「排卵日に性交渉をすると、妊娠しやすい」ということは、よく知られています。しかし、「あの日は排卵日ではなかったのに、妊娠するなんて…」という話をしている人もいるように、排卵日と妊娠の関係については、はっきりとわからない部分もあるかもしれません。そこで今回は、排卵日以外で妊娠する可能性や、確率が高い時期について、ご説明します。
排卵日と妊娠の関係は?
排卵とは、女性の卵巣にある卵胞から卵子が排出されることをいいます。1ヶ月に1度、基本的には1個の卵子が成熟して卵巣から飛び出す日が「排卵日」です。
排卵された卵子が、卵管を通って子宮を目指す過程で精子と結合するのが、「受精」です。無事に卵子と精子が受精すると、受精卵になります。受精卵が分裂を繰り返しながら子宮内膜に着床すると、はじめて妊娠が成立します。
排卵日以外でも、妊娠する可能性はあるの?
排卵日に性交渉をすれば、卵子と精子が出会う確率は高く、妊娠しやすいといえます。妊活では、基礎体温を計って排卵日を推測して、排卵日のタイミングで性交渉を行う人も多くいます。
ただし、妊娠できるのは「排卵日だけ」とは限りません。卵子の寿命は排卵されてから約24時間あるといわれているからです。排卵されるタイミングによっては翌日でも妊娠できるチャンスがあります。
一方で、膣に入ったあとの精子の寿命は、卵子より長い48~72時間程度です。そのため、排卵日当日ではなく、その数日前に性交渉があった場合でも、排卵日まで精子が生き続けることで妊娠する可能性があるのです。
排卵日以外だと、いつが妊娠しやすいの?
結論からいうと、妊娠する確率が最も高いのは排卵日の1~2日前です。排卵日当日はすでに少し妊娠率が下がっており、排卵日の3日くらい前からできるだけ多く性交渉を持つことで、妊娠の可能性は高まります(※1)。
卵子の寿命は約24時間ありますが、実際に受精する能力が高いのは、そのうちの約6~8時間程度。精子の寿命が48~72時間だと考えると、排卵が起こる前に性交渉を行って、排卵によって飛び出てくる卵子を精子が待ち受けている、という状態にしておいたほうが、妊娠しやすくなるのです。
逆に、排卵日の6日以上前や、排卵日から2日以上経過してからの性交渉であれば、妊娠する確率はほとんどありません。受精する前に、精子と卵子の寿命が尽きてしまうためです。

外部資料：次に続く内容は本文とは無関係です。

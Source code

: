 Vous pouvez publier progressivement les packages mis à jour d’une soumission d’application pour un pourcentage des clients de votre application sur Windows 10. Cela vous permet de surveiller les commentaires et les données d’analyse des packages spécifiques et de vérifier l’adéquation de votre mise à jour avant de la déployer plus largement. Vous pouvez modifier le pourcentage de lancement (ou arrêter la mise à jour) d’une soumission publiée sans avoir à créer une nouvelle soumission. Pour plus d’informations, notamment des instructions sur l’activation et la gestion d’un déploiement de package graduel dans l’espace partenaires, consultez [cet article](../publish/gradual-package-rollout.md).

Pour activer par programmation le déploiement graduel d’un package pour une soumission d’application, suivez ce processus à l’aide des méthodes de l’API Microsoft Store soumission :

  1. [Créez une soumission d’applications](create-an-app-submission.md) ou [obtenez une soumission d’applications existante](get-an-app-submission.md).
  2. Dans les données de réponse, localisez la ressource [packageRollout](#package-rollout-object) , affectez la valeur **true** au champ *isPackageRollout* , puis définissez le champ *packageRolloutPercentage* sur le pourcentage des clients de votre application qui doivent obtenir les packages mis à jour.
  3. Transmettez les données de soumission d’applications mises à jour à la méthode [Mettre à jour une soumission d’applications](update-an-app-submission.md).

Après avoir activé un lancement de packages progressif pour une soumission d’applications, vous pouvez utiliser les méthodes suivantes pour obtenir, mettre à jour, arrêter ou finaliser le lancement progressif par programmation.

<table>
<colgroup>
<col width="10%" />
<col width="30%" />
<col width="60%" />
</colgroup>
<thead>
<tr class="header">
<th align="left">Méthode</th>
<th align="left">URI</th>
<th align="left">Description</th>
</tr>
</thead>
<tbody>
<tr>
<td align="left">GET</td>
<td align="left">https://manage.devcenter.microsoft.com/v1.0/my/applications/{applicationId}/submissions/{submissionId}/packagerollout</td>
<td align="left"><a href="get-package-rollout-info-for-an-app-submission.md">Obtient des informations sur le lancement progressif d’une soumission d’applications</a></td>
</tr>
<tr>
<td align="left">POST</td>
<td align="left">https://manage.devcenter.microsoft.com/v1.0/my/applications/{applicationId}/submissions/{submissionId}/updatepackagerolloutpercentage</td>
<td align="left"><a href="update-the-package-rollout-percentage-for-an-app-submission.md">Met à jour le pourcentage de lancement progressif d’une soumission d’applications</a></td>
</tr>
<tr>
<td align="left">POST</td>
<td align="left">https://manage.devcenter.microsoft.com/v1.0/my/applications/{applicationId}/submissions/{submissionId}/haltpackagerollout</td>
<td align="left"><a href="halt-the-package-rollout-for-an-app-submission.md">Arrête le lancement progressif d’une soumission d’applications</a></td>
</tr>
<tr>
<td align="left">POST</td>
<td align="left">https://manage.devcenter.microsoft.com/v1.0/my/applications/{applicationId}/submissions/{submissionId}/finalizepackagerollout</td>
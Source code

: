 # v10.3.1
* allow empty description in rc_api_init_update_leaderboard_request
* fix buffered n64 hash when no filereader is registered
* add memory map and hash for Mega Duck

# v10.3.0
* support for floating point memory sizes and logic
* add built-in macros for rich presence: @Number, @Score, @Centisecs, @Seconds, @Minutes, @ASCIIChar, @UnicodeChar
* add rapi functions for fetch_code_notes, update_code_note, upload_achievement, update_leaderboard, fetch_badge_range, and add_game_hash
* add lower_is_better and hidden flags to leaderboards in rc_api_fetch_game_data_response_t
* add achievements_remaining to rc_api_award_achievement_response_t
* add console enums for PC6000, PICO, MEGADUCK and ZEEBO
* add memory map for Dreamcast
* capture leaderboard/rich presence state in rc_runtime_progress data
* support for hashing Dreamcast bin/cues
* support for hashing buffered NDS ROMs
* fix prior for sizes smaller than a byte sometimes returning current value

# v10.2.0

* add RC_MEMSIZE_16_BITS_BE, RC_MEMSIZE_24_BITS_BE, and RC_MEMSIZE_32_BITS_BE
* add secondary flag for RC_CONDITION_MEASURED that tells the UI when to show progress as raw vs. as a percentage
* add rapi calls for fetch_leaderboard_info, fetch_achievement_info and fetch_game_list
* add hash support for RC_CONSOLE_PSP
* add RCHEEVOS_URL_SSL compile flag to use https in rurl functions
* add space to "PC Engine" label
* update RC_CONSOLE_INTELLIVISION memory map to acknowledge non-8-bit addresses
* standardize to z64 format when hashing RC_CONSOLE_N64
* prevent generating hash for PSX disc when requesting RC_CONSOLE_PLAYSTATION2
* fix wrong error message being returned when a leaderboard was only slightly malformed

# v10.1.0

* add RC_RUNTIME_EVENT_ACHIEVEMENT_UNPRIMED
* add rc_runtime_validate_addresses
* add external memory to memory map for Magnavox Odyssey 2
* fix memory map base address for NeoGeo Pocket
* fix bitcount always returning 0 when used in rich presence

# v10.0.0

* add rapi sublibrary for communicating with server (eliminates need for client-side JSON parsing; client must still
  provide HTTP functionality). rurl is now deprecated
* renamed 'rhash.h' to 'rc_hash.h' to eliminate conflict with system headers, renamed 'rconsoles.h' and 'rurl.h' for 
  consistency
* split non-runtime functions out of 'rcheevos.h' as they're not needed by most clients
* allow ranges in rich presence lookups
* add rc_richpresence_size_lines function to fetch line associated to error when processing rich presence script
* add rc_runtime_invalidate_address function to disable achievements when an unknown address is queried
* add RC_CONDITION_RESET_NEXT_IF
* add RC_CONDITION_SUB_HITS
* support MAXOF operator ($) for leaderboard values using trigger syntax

ただし、「排卵した瞬間」を正確に認識することは難しく、実際の排卵日が予測していた日とずれて妊娠した、ということもありえます。「排卵予定日の前後1週間は、妊娠する可能性がある」と考えておきましょう。
排卵日以外の妊娠を防ぐには?
「排卵時期を避けて性交渉を行えば、妊娠しない」というのは、体のメカニズム上は正しいといえます。排卵が起こるのは、次回生理開始予定日のだいたい14日前(2週間前)。生理周期が安定している人であれば、排卵時期をある程度予測することができるので、妊娠を防ぎやすいといえます。
一方、生理不順の人は排卵のタイミングをつかむのが困難ですが、毎朝基礎体温を測ることで排卵日を予測することができます。2~3ヶ月くらい基礎体温の記録を続けてみて、「低温期」から「高温期」に移行する時期に排卵がある、と考えましょう。
ただし、基礎体温は体調の良し悪しやストレスの有無などによって、変動しやすいものなので、基礎体温だけで排卵時期を見極められるとも限りません。望まない妊娠を防ぐためにも、排卵日以外でもコンドームなどで避妊しましょう。
排卵日以外でも妊娠する可能性はあると考えて
妊娠率が高くなるタイミングを知ることは、妊活中の人にとっても、まだ妊娠を望んでいない人にとっても大切なことです。「頑張っているのに妊娠できない」「望まない妊娠をしてしまった」ということにならないよう、排卵と妊娠の関係について理解しておきたいですね。
排卵のタイミングを正確に把握するのは簡単なことではありませんが、毎日基礎体温を計ることで、自分の体のリズムを知るところから始めましょう。